Following on from a previous post, this article discusses:

  • Assessing how well the GLM generalises to new data with cross validation
  • Automated GLM selection using grid search

Previously, we looked at using H2O's GLM function to set a rating plan for life insurance contracts. Importing and preparing the data, the use of offsets and fitting the GLM with h2o were all covered here.

The previous model was built using a simulated dataset containing 1.5m records. Each record represents an individual and the columns contain their age, gender, occupation, location, salary details, exposure (how long, in years, the individual was insured) and whether or not a claim was made under their policy.

The dataset was split into training data (60%), test data (20%) and holdout data (20%). However, the model we extracted actually only used the training data. Next, I'll use the test and holdout sets, as well as cross validation, to refine the model and check that it actually generalises well to new data.

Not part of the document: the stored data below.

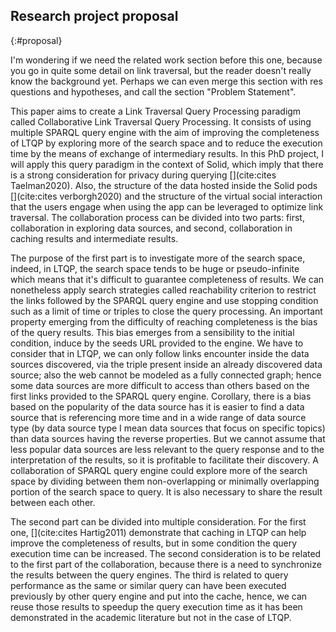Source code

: ## Research project proposal
{:#proposal}

<span class="comment" data-author="RT">I'm wondering if we need the related work section before this one, because you go in quite some detail on link traversal, but the reader doesn't really know the background yet. Perhaps we can even merge this section with res questions and hypotheses, and call the section "Problem Statement".</span>

This paper aims to create a Link Traversal Query Processing paradigm called
Collaborative Link Traversal Query Processing.
It consists of using multiple SPARQL query engine with the aim of improving the completeness of LTQP
by exploring more of the search space and to reduce the execution time by the means of exchange of intermediary results.
In this PhD project, I will apply this query paradigm in the context of Solid, 
which imply that there is a strong consideration for privacy during querying [](cite:cites Taelman2020). 
Also, the structure of the data hosted inside the Solid pods [](cite:cites verborgh2020) and the structure of the virtual
social interaction that the users engage when using the app can be leveraged to optimize link traversal. 
The collaboration process can be divided into two parts: 
first, collaboration in exploring data sources, and second, collaboration in caching results and intermediate results.

The purpose of the first part is to investigate more of the search space,
indeed, in LTQP, the search space tends to be huge or pseudo-infinite
which means that it's difficult to guarantee completeness of results. 
We can nonetheless apply search strategies called reachability criterion to restrict the links followed by the
SPARQL query engine and use stopping condition such as a limit of time or triples to close the query processing.
An important property emerging from the difficulty of reaching completeness is the bias of the query results. 
This bias emerges from a sensibility to the initial condition, induce by the seeds URL provided to the engine.
We have to consider that in LTQP, we can only follow links encounter inside the data sources discovered,
via the triple present inside an already discovered data source;
also the web cannot be modeled as a fully connected graph;
hence some data sources are more difficult to access than others based on the first links provided to the SPARQL query engine.
Corollary, there is a bias based on the popularity of the data source has it is easier to find a data source that is
referencing more time and in a wide range of data source type (by data source type I mean data sources that focus on specific topics)
than data sources having the reverse properties.
But we cannot assume that less popular data sources are less relevant to the query response and to the
interpretation of the results, so it is profitable to facilitate their discovery.
A collaboration of SPARQL query engine could explore more of the search space by
dividing between them non-overlapping or minimally overlapping portion of the search space to query.
It is also necessary to share the result between each other.

The second part can be divided into multiple consideration. 
For the first one, [](cite:cites Hartig2011) demonstrate that caching in LTQP can
help improve the completeness of results, but in some condition the query execution time can be increased.
The second consideration is to be related to the first part of the collaboration,
because there is a need to synchronize the results between the query engines. 
The third is related to query performance as the same or similar query can have been executed previously by
other query engine and put into the cache, hence, we can reuse those results to speedup the query execution time as
it has been demonstrated in the academic literature but not in the case of LTQP.
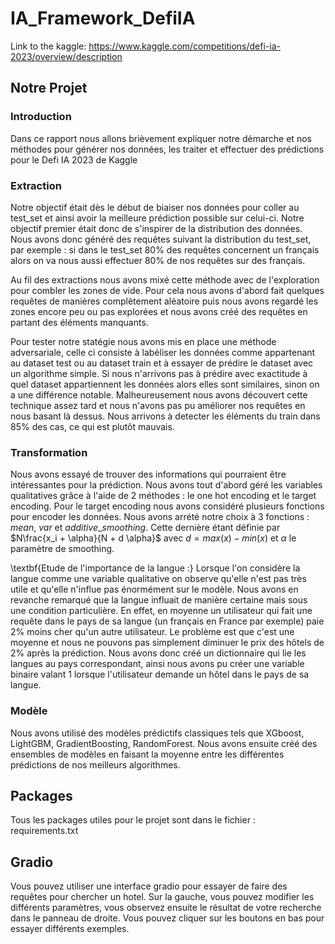 # IA_Framework_DefiIA


Link to the kaggle:
https://www.kaggle.com/competitions/defi-ia-2023/overview/description


## Notre Projet

### Introduction

Dans ce rapport nous allons brièvement expliquer notre démarche et nos méthodes pour générer nos données, les traiter et effectuer des prédictions pour le Defi IA 2023 de Kaggle 


### Extraction

Notre objectif était dès le début de biaiser nos données pour coller au test\_set et ainsi avoir la meilleure prédiction possible sur celui-ci. Notre objectif premier était donc de s'inspirer de la distribution des données. Nous avons donc généré des requêtes suivant la distribution du test\_set, par exemple : si dans le test\_set 80\% des requêtes concernent un français alors on va nous aussi effectuer 80\% de nos requêtes sur des français.

Au fil des extractions nous avons mixé cette méthode avec de l'exploration pour combler les zones de vide. Pour cela nous avons d'abord fait quelques requêtes de manières complètement aléatoire puis nous avons regardé les zones encore peu ou pas explorées et nous avons créé des requêtes en partant des éléments manquants.

Pour tester notre statégie nous avons mis en place une méthode adversariale, celle ci consiste à labéliser les données comme appartenant au dataset test ou au dataset train et à essayer de prédire le dataset avec un algorithme simple. Si nous n'arrivons pas à prédire avec exactitude à quel dataset appartiennent les données alors elles sont similaires, sinon on a une différence notable. Malheureusement nous avons découvert cette technique assez tard et nous n'avons pas pu améliorer nos requêtes en nous basant là dessus. Nous arrivons à detecter les éléments du train dans 85\% des cas, ce qui est plutôt mauvais.

### Transformation

Nous avons essayé de trouver des informations qui pourraient être intéressantes pour la prédiction. Nous avons tout d'abord géré les variables qualitatives grâce à l'aide de 2 méthodes : le one hot encoding et le target encoding. Pour le target encoding nous avons considéré plusieurs fonctions pour encoder les données. Nous avons arrété notre choix à 3 fonctions : $mean$, $var$ et $additive$\_$smoothing$. Cette dernière étant définie par $N\frac{x_i + \alpha}{N + d \alpha}$ avec $d = max(x) - min(x)$ et $\alpha$ le paramètre de smoothing.


\textbf{Etude de l'importance de la langue :} Lorsque l'on considère la langue comme une variable qualitative on observe qu'elle n'est pas très utile et qu'elle n'influe pas énormément sur le modèle. Nous avons en revanche remarqué que la langue influait de manière certaine mais sous une condition particulière. En effet, en moyenne un utilisateur qui fait une requête dans le pays de sa langue (un français en France par exemple) paie 2\% moins cher qu'un autre utilisateur. Le problème est que c'est une moyenne et nous ne pouvons pas simplement diminuer le prix des hôtels de 2\% après la prédiction. Nous avons donc créé un dictionnaire qui lie les langues au pays correspondant, ainsi nous avons pu créer une variable binaire valant 1 lorsque l'utilisateur demande un hôtel dans le pays de sa langue.


### Modèle

Nous avons utilisé des modèles prédictifs classiques tels que XGboost, LightGBM, GradientBoosting, RandomForest. Nous avons ensuite créé des ensembles de modèles en faisant la moyenne entre les différentes prédictions de nos meilleurs algorithmes.

## Packages

Tous les packages utiles pour le projet sont dans le fichier : requirements.txt

## Gradio

Vous pouvez utiliser une interface gradio pour essayer de faire des requêtes pour chercher un hotel. Sur la gauche, vous pouvez modifier les différents paramètres, vous observez ensuite le résultat de votre recherche dans le panneau de droite. Vous pouvez cliquer sur les boutons en bas pour essayer différents exemples.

First, check the performance of the baseline model against the test and holdout datasets - this will allow us to see if any changes we make have a positive effect on the model.

In [4]:
# Check performance of baseline model against holdout
h2o.performance(mod1, newdata = holdout_aggregated)
H2ORegressionMetrics: glm

MSE:  0.1958794
RMSE:  0.4425826
MAE:  0.2249019
RMSLE:  0.2507581
Mean Residual Deviance :  0.458425
R^2 :  0.3866104
Null Deviance :1726.763
Null D.o.F. :3758
Residual Deviance :1723.22
Residual D.o.F. :3748
AIC :2897.024

Adding Regularisation

Now, we can experiment with adding regularisation to see if the model can be improved. A detailed discussion of regularisation is beyond the scope of this post. Effectively though, it serves to simplify the GLM and reduces the chance of overfitting to the training set.

Regularisation involves adding a penalty to the loss function used during coefficient estimation. There are two types of penalty that can be applied, $l_1$ and $l_2$. In both cases, adding a penalty shrinks the model coefficients. However, the shrinkage is applied differently depending on which penalty is used.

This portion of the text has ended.